Al hilo de la indispensabilísima Cárcel de papel de Álvaro Pons, donde se comentaban las novedades de cómics japoneses para los próximos meses, surgió el tema, una vez más, de la edición o no "a la japonesa", es decir, publicar esos tebeos alterando el sentido de lectura en el que por historia y tradición y cultura nos desenvolvemos los europeos desde hace siglos a cambio de respetar los deseos y el sentido narrativo propuesto por los autores nipones.
Mi postura, la saben ustedes, es la de adaptar e invertir si es necesario esas viñetas. Un problema personal, sin duda, del que ya hemos tratado antes aquí mismo. La postura contraria, respetabilísima, se basa en respetar al autor y la forma en que originariamente fueron concebidos estos cómics.
Vale. Pero me parece que, snobismos a un lado y deseos de ser diferentes aparte, se corre el riesgo (o se ha caído en el riesgo ya) de ser más papistas que el Papa. Verán ustedes, las películas están hechas para ser vistas en un pantallón enorme, en la oscuridad de un cine, envueltos en ese útero artificial que es el teatro. Ese es su medio (y no entro, por obvio, en el asunto de las voces originales de los actores). Sin embargo, vemos las películas en televisión, video o dividí. Y las vemos en formatos pequeñísimos, adaptadas al telecine, con anuncios interminables y, durante muchísimo tiempo, en blanco y negro. Nadie se rasgó las vestiduras ni abogó por respetar su forma original de concepción: porque era imposible, y cada pantalla y cada lámpara, cada foco, cada butaca es diferente.
En los mismos cómics hemos visto durante toda la vida historias que han sido pensadas para ser leídas en color publicadas en blanco y negro. E historias publicadas originalmente en blanco y negro reeditadas en color. No sólo eso: hemos leído y seguimos leyendo de corrido historias que han sido pensadas para ser leídas página a página cada semana (caso de las dominicales de la historieta clásica), o tira a tira cada día (las daily strips). Con lo cual, el sentido de la evolución, del suspense, del retardamiento del cliffhanger se nos ha perdido y se nos pierde. Nadie ha dicho nunca esta boca es mía.
Durante décadas leímos los tebeos americanos adaptados, no ya al atroz formato novelita de Vértice, con los destrozos correspondientes, sino publicados de dos en dos (o de uno y medio en uno y medio) en las ediciones más recientes.
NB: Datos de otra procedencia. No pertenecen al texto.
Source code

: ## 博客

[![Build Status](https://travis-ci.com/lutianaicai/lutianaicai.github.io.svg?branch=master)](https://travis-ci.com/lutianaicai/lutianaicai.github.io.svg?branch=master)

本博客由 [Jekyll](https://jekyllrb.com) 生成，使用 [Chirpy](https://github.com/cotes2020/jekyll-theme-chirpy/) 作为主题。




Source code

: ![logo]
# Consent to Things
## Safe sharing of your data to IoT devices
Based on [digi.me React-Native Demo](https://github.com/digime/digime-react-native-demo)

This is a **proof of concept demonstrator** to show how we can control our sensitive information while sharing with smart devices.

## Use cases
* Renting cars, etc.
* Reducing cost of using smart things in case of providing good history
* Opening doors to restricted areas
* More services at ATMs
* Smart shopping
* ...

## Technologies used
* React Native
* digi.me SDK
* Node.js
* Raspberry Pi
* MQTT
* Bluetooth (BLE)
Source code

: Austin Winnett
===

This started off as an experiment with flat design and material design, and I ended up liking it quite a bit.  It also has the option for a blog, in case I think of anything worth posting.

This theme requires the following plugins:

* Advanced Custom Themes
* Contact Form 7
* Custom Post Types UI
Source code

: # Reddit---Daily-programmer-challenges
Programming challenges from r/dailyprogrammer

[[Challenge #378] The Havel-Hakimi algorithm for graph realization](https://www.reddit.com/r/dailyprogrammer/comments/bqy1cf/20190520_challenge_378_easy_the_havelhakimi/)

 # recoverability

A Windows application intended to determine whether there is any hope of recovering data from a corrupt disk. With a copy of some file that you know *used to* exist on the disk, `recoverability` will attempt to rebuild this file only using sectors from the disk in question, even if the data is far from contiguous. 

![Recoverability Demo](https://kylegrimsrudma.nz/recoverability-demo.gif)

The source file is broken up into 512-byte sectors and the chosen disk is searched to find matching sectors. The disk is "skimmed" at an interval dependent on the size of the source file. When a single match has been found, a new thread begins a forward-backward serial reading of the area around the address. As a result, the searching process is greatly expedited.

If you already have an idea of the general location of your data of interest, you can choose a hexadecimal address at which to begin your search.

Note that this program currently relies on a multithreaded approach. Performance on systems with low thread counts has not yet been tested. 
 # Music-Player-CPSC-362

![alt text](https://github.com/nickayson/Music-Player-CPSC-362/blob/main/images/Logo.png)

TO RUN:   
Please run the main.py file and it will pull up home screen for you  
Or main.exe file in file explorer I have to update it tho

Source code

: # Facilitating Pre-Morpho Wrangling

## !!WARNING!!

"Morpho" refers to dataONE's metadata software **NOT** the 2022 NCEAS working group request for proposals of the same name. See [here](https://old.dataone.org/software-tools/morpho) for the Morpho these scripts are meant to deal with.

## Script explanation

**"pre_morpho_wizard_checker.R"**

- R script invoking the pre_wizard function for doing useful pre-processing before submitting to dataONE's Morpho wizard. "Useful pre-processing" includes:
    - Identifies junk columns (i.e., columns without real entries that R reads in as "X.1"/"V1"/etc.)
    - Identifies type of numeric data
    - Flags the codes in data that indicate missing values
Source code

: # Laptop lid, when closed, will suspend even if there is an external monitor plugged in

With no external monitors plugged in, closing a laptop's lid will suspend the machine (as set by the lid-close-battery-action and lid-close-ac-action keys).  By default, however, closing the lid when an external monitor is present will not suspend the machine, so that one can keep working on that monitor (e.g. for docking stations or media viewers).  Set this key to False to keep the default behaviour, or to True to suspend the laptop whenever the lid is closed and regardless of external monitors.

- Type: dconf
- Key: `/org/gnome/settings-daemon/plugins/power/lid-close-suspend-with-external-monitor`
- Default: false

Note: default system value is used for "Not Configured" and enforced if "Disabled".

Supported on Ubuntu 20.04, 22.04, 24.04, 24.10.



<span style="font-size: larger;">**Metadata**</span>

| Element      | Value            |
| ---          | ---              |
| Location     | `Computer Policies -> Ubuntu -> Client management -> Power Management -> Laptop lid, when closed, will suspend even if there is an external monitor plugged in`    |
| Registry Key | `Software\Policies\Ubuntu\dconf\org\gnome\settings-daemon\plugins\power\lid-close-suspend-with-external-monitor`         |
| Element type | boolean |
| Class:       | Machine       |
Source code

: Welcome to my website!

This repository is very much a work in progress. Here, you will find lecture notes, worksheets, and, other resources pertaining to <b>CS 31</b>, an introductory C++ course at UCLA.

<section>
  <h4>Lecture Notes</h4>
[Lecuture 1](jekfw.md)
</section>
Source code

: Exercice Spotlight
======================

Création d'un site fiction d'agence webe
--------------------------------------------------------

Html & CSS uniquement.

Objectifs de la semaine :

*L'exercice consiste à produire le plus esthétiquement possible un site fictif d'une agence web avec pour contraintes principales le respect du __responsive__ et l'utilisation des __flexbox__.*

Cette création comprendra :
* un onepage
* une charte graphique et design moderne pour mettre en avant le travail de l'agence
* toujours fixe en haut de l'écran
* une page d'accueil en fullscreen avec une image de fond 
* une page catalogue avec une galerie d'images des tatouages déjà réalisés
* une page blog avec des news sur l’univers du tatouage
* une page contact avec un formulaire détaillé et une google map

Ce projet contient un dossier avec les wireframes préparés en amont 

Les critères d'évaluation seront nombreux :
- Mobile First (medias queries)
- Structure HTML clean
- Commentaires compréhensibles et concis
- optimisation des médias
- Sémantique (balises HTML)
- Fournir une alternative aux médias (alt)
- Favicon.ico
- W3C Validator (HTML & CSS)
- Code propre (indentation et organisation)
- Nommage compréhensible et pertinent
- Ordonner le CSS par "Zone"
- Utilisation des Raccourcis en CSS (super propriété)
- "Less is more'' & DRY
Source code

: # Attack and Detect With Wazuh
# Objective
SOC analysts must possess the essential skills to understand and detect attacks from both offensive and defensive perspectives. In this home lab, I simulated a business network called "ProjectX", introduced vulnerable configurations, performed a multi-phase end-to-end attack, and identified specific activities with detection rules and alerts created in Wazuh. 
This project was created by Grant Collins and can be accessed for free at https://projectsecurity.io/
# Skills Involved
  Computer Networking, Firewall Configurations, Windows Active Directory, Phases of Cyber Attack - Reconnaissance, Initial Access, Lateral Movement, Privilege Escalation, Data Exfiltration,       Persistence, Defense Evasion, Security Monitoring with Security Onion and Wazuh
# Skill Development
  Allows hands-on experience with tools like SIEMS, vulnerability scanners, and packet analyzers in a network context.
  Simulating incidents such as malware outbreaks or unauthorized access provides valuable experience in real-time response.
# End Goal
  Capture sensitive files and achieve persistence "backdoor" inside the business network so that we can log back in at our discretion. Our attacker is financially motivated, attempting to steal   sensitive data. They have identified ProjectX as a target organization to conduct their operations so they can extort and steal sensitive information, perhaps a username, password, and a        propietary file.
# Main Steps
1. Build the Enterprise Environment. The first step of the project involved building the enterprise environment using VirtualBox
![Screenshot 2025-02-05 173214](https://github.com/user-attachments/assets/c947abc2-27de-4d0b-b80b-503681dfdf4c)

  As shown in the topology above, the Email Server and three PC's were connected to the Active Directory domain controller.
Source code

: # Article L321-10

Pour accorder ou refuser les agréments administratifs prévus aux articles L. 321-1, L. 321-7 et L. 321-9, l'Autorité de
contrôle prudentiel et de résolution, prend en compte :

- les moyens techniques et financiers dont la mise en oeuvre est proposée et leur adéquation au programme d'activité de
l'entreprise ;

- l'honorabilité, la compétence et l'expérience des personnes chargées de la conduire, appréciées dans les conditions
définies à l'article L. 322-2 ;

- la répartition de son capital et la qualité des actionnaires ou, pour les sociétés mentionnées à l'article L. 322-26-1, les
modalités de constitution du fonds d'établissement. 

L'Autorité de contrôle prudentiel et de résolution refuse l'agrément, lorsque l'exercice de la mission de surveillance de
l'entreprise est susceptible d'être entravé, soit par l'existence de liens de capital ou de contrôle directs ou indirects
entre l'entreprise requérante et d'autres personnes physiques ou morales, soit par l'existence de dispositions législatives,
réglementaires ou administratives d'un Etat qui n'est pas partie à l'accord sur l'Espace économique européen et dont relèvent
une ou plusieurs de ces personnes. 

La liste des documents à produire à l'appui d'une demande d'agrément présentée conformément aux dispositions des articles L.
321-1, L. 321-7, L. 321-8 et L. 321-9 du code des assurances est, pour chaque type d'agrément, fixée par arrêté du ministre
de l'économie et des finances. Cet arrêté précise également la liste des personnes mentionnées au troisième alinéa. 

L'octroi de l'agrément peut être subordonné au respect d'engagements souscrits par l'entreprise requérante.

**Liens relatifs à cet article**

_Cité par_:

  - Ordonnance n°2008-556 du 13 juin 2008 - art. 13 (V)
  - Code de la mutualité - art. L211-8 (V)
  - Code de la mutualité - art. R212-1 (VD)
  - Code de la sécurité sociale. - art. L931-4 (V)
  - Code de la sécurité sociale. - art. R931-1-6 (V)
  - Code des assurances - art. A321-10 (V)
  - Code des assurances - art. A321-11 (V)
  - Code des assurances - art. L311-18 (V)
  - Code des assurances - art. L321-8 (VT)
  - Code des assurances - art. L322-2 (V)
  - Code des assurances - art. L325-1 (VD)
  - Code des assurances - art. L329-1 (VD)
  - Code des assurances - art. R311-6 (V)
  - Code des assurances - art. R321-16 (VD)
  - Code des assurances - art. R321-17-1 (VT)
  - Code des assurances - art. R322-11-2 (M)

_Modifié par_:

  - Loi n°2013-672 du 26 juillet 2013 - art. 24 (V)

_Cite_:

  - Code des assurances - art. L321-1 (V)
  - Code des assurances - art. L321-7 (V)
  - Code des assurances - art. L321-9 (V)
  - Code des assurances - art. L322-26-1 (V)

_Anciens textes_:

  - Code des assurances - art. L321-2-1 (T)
El sentido de la narración mensual se perdió, el continuará saltaba hecho añicos. Hasta las portadas se perdían o se convertían, falsamente, en portadillas. No se hundió el mundo.
Ahora, con la Biblioteca Marvel, nos hemos tragado en blanco y negro, en formato diminuto, y en apenas doce meses, el equivalente a veinte o treinta años de producción mensual. Y todos tan felices, sin darle importancia al hecho de que esos comic-books fueron concebidos para ser leídos de otra manera, con otro tempo narrativo, no de sopetón. No es extraño que, con todo lo que les ha llovido además, las nuevas generaciones digan pestes de, por ejemplo, el clásico Spider-Man, si lo han leído en sobredosis y no en pequeñas cucharadas de 22 páginas cada treinta días.
Obviemos también las diferencias de traducción (¿qué puñetas quiere decir Punisher, o Daredevil?), y la gran asignatura pendiente de la edición de cómics en nuestro país: la rotulación. Y recordemos que la pintura, la poesía, la novela se adaptan y se muestran a nuestro público con otras luces, otras letras, otro formato (un libro traducido suele tener un treinta por ciento más de páginas que el original).
Sigo sin comprender por qué ahora nos cerramos en banda a admitir que publicar una obra en otro idioma, SIEMPRE, significa adaptar, recortar, barrer para lo nuestro, SIMPLIFICAR, FACILITAR el trabajo al lector. Si hemos leído a Harold Foster con bocadillos, no sé por qué no podemos leer en orden de lectura occidental a Tezuka (de hecho, lo leemos y lo admiramos, y no creo que se pierda tanto).
Para mí un libro es, además de un amigo, un objeto que acariciar, que abrir, que oler incluso. Un fetiche que llevo grabado a fuego en mi educación. Y sé que el Hamlet que leo no es exactamente el que escribió Will Shakespeare, y que los colores con los que ahora editan a Flash Gordon no son los originales de los periódicos. Me da igual. Los quiero igualmente. Las artes que pueden reproducirse son artes cuya gracia es, precisamente, que cada uno hace suyas. Nunca tendré un Picasso, pero sí una reproducción en una de las paredes de mi casa. El original es una cosa, y está a salvo en una pinacoteca, o en un museo de Japón. Mi tebeo no es más que una reproducción que me facilita acercarme a un autor sin alejarme de mi cultura, sin torpedearme el placer del encuentro.